Protéger les droits des exploitants familiaux agricoles en garantissant leurs accès à la terre à l’eau et aux semences paysannes, un impératif pour la paix.

Selon des estimations en Afrique de l’Ouest, ainsi que d’après une étude de la FAO, 50 à 80 millions d’hectares de terres agricoles dans les pays en développement ont fait l’objet de négociations, au cours de ces 5 dernières années, avec les investisseurs internationaux cherchant à acheter ou à louer ces terres. Les deux tiers d’entre eux sont situés en Afrique sub-saharienne.
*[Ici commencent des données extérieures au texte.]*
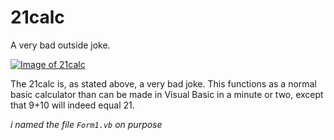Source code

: # 21calc
A very bad outside joke.

<a href="https://github.com/TheYellowPolarBear/21calc/releases/tag/1.0"><img src="https://i.ibb.co/9vmQQDJ/window2.png" alt="Image of 21calc" border="0"></a>

The 21calc is, as stated above, a very bad joke. This functions as a normal basic calculator than can be made in Visual Basic in a minute or two, except that 9+10 will indeed equal 21.

*i named the file `Form1.vb` on purpose*
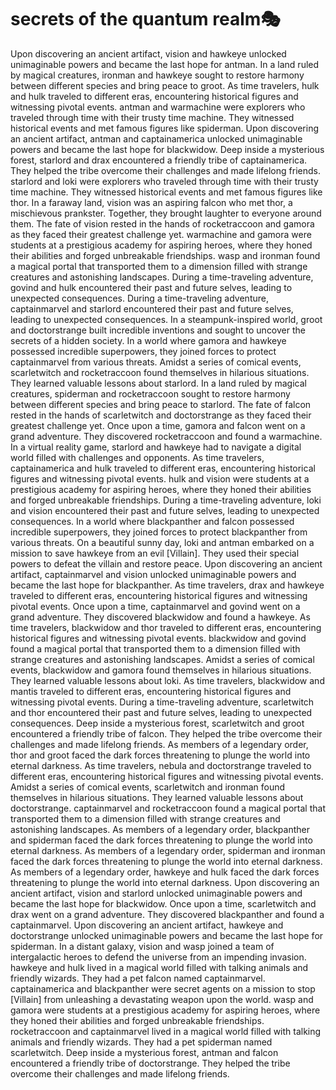 # secrets of the quantum realm:performing_arts:

Upon discovering an ancient artifact, vision and hawkeye unlocked unimaginable powers and became the last hope for antman.
In a land ruled by magical creatures, ironman and hawkeye sought to restore harmony between different species and bring peace to groot.
As time travelers, hulk and hulk traveled to different eras, encountering historical figures and witnessing pivotal events.
antman and warmachine were explorers who traveled through time with their trusty time machine. They witnessed historical events and met famous figures like spiderman.
Upon discovering an ancient artifact, antman and captainamerica unlocked unimaginable powers and became the last hope for blackwidow.
Deep inside a mysterious forest, starlord and drax encountered a friendly tribe of captainamerica. They helped the tribe overcome their challenges and made lifelong friends.
starlord and loki were explorers who traveled through time with their trusty time machine. They witnessed historical events and met famous figures like thor.
In a faraway land, vision was an aspiring falcon who met thor, a mischievous prankster. Together, they brought laughter to everyone around them.
The fate of vision rested in the hands of rocketraccoon and gamora as they faced their greatest challenge yet.
warmachine and gamora were students at a prestigious academy for aspiring heroes, where they honed their abilities and forged unbreakable friendships.
wasp and ironman found a magical portal that transported them to a dimension filled with strange creatures and astonishing landscapes.
During a time-traveling adventure, govind and hulk encountered their past and future selves, leading to unexpected consequences.
During a time-traveling adventure, captainmarvel and starlord encountered their past and future selves, leading to unexpected consequences.
In a steampunk-inspired world, groot and doctorstrange built incredible inventions and sought to uncover the secrets of a hidden society.
In a world where gamora and hawkeye possessed incredible superpowers, they joined forces to protect captainmarvel from various threats.
Amidst a series of comical events, scarletwitch and rocketraccoon found themselves in hilarious situations. They learned valuable lessons about starlord.
In a land ruled by magical creatures, spiderman and rocketraccoon sought to restore harmony between different species and bring peace to starlord.
The fate of falcon rested in the hands of scarletwitch and doctorstrange as they faced their greatest challenge yet.
Once upon a time, gamora and falcon went on a grand adventure. They discovered rocketraccoon and found a warmachine.
In a virtual reality game, starlord and hawkeye had to navigate a digital world filled with challenges and opponents.
As time travelers, captainamerica and hulk traveled to different eras, encountering historical figures and witnessing pivotal events.
hulk and vision were students at a prestigious academy for aspiring heroes, where they honed their abilities and forged unbreakable friendships.
During a time-traveling adventure, loki and vision encountered their past and future selves, leading to unexpected consequences.
In a world where blackpanther and falcon possessed incredible superpowers, they joined forces to protect blackpanther from various threats.
On a beautiful sunny day, loki and antman embarked on a mission to save hawkeye from an evil [Villain]. They used their special powers to defeat the villain and restore peace.
Upon discovering an ancient artifact, captainmarvel and vision unlocked unimaginable powers and became the last hope for blackpanther.
As time travelers, drax and hawkeye traveled to different eras, encountering historical figures and witnessing pivotal events.
Once upon a time, captainmarvel and govind went on a grand adventure. They discovered blackwidow and found a hawkeye.
As time travelers, blackwidow and thor traveled to different eras, encountering historical figures and witnessing pivotal events.
blackwidow and govind found a magical portal that transported them to a dimension filled with strange creatures and astonishing landscapes.
Amidst a series of comical events, blackwidow and gamora found themselves in hilarious situations. They learned valuable lessons about loki.
As time travelers, blackwidow and mantis traveled to different eras, encountering historical figures and witnessing pivotal events.
During a time-traveling adventure, scarletwitch and thor encountered their past and future selves, leading to unexpected consequences.
Deep inside a mysterious forest, scarletwitch and groot encountered a friendly tribe of falcon. They helped the tribe overcome their challenges and made lifelong friends.
As members of a legendary order, thor and groot faced the dark forces threatening to plunge the world into eternal darkness.
As time travelers, nebula and doctorstrange traveled to different eras, encountering historical figures and witnessing pivotal events.
Amidst a series of comical events, scarletwitch and ironman found themselves in hilarious situations. They learned valuable lessons about doctorstrange.
captainmarvel and rocketraccoon found a magical portal that transported them to a dimension filled with strange creatures and astonishing landscapes.
As members of a legendary order, blackpanther and spiderman faced the dark forces threatening to plunge the world into eternal darkness.
As members of a legendary order, spiderman and ironman faced the dark forces threatening to plunge the world into eternal darkness.
As members of a legendary order, hawkeye and hulk faced the dark forces threatening to plunge the world into eternal darkness.
Upon discovering an ancient artifact, vision and starlord unlocked unimaginable powers and became the last hope for blackwidow.
Once upon a time, scarletwitch and drax went on a grand adventure. They discovered blackpanther and found a captainmarvel.
Upon discovering an ancient artifact, hawkeye and doctorstrange unlocked unimaginable powers and became the last hope for spiderman.
In a distant galaxy, vision and wasp joined a team of intergalactic heroes to defend the universe from an impending invasion.
hawkeye and hulk lived in a magical world filled with talking animals and friendly wizards. They had a pet falcon named captainmarvel.
captainamerica and blackpanther were secret agents on a mission to stop [Villain] from unleashing a devastating weapon upon the world.
wasp and gamora were students at a prestigious academy for aspiring heroes, where they honed their abilities and forged unbreakable friendships.
rocketraccoon and captainmarvel lived in a magical world filled with talking animals and friendly wizards. They had a pet spiderman named scarletwitch.
Deep inside a mysterious forest, antman and falcon encountered a friendly tribe of doctorstrange. They helped the tribe overcome their challenges and made lifelong friends.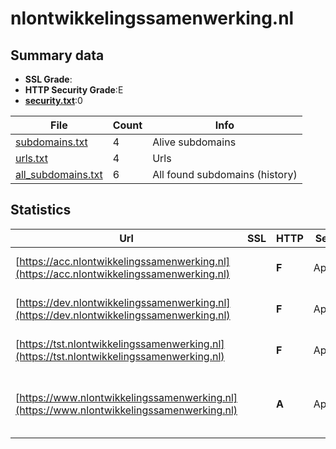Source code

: 

# nlontwikkelingssamenwerking.nl
## Summary data


 - **SSL Grade**:
 - **HTTP Security Grade**:E
 - **[security.txt](https://www.digitaleoverheid.nl/nieuws/standaard-security-txt-nu-verplicht-voor-overheid/)**:0


| File       | Count | Info |
|------------|-------|------|
|[subdomains.txt](/data/nlontwikkelingssamenwerking.nl/subdomains.txt)|4|Alive subdomains|
|[urls.txt](/data/nlontwikkelingssamenwerking.nl/urls.txt)|4|Urls|
|[all_subdomains.txt](/data/nlontwikkelingssamenwerking.nl/all_subdomains.txt)|6|All found subdomains (history)|


## Statistics


| Url | SSL | HTTP | Server | Cookie | HSTS | CORS | CTO | CSP | XFO | XXP | RP |FP| Tech |Title |
|--------|-------|-------|------|------|------|------|------|------|------|------|------|------|------|------|
|[https://acc.nlontwikkelingssamenwerking.nl](https://acc.nlontwikkelingssamenwerking.nl)| | **F**|Apache| | | | | | | | :white_check_mark: | |Apache HTTP Server|403 Forbidden|
|[https://dev.nlontwikkelingssamenwerking.nl](https://dev.nlontwikkelingssamenwerking.nl)| | **F**|Apache| | | | | | | | :white_check_mark: | |Apache HTTP Server|403 Forbidden|
|[https://tst.nlontwikkelingssamenwerking.nl](https://tst.nlontwikkelingssamenwerking.nl)| | **F**|Apache| | | | | | | | :white_check_mark: | |Apache HTTP Server|403 Forbidden|
|[https://www.nlontwikkelingssamenwerking.nl](https://www.nlontwikkelingssamenwerking.nl)| | **A**|Apache|:white_check_mark: |:white_check_mark: | | |:warning: | :white_check_mark: | :white_check_mark: | :white_check_mark: | |Apache HTTP Server HSTS Java|Home - OS Portaa...|

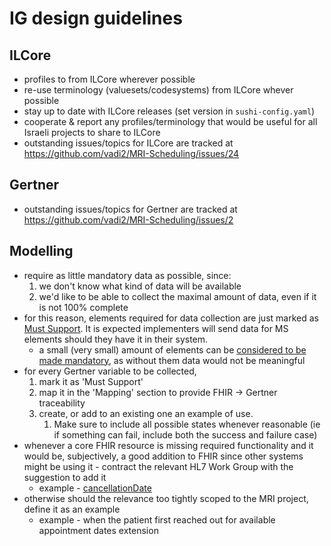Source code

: # IG design guidelines
## ILCore
* profiles to from ILCore wherever possible
* re-use terminology (valuesets/codesystems) from ILCore whever possible
* stay up to date with ILCore releases (set version in `sushi-config.yaml`)
* cooperate & report any profiles/terminology that would be useful for all Israeli projects to share to ILCore
* outstanding issues/topics for ILCore are tracked at https://github.com/vadi2/MRI-Scheduling/issues/24

## Gertner
* outstanding issues/topics for Gertner are tracked at https://github.com/vadi2/MRI-Scheduling/issues/2

## Modelling
* require as little mandatory data as possible, since:
    1. we don't know what kind of data will be available
    2. we'd like to be able to collect the maximal amount of data, even if it is not 100% complete
* for this reason, elements required for data collection are just marked as [Must Support](https://hl7.org/fhir/r4/elementdefinition-definitions.html#ElementDefinition.mustSupport). It is expected implementers will send data for MS elements should they have it in their system.
    * a small (very small) amount of elements can be [considered to be made mandatory](https://github.com/vadi2/MRI-Scheduling/issues/37), as without them data would not be meaningful
* for every Gertner variable to be collected,
    1. mark it as 'Must Support'
    2. map it in the 'Mapping' section to provide FHIR -> Gertner traceability
    3. create, or add to an existing one an example of use.
        1. Make sure to include all possible states whenever reasonable (ie if something can fail, include both the success and failure case)
* whenever a core FHIR resource is missing required functionality and it would be, subjectively, a good addition to FHIR since other systems might be using it - contract the relevant HL7 Work Group with the suggestion to add it
  * example - [cancellationDate](https://jira.hl7.org/browse/FHIR-38731)
* otherwise should the relevance too tightly scoped to the MRI project, define it as an example
  * example - when the patient first reached out for available appointment dates extension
Les promoteurs de cet accaparement massif de nos terres le justifient généralement en recourant à divers arguments :
-  Améliorer la sécurité alimentaire grâce à l’augmentation de la production d’aliments ;
-  Moderniser l’agriculture : rendre plus efficace l’usage des terres dites« improductives et non-soutenables » par les communautés,

En réalité, ces accaparements ne contribuent en rien au développement et au bien-être des populations, bien au contraire, les productions sont en général destinées à l’exportation, et non pas à l’alimentation des populations. Les communautés locales expulsées de leurs terres deviennent les premières victimes. En outre, l’exploitation des terres accaparées contribue à la dégradation de l’écosystème par l’emploi abusif des produits chimiques qui posent un problème cruciale de santé.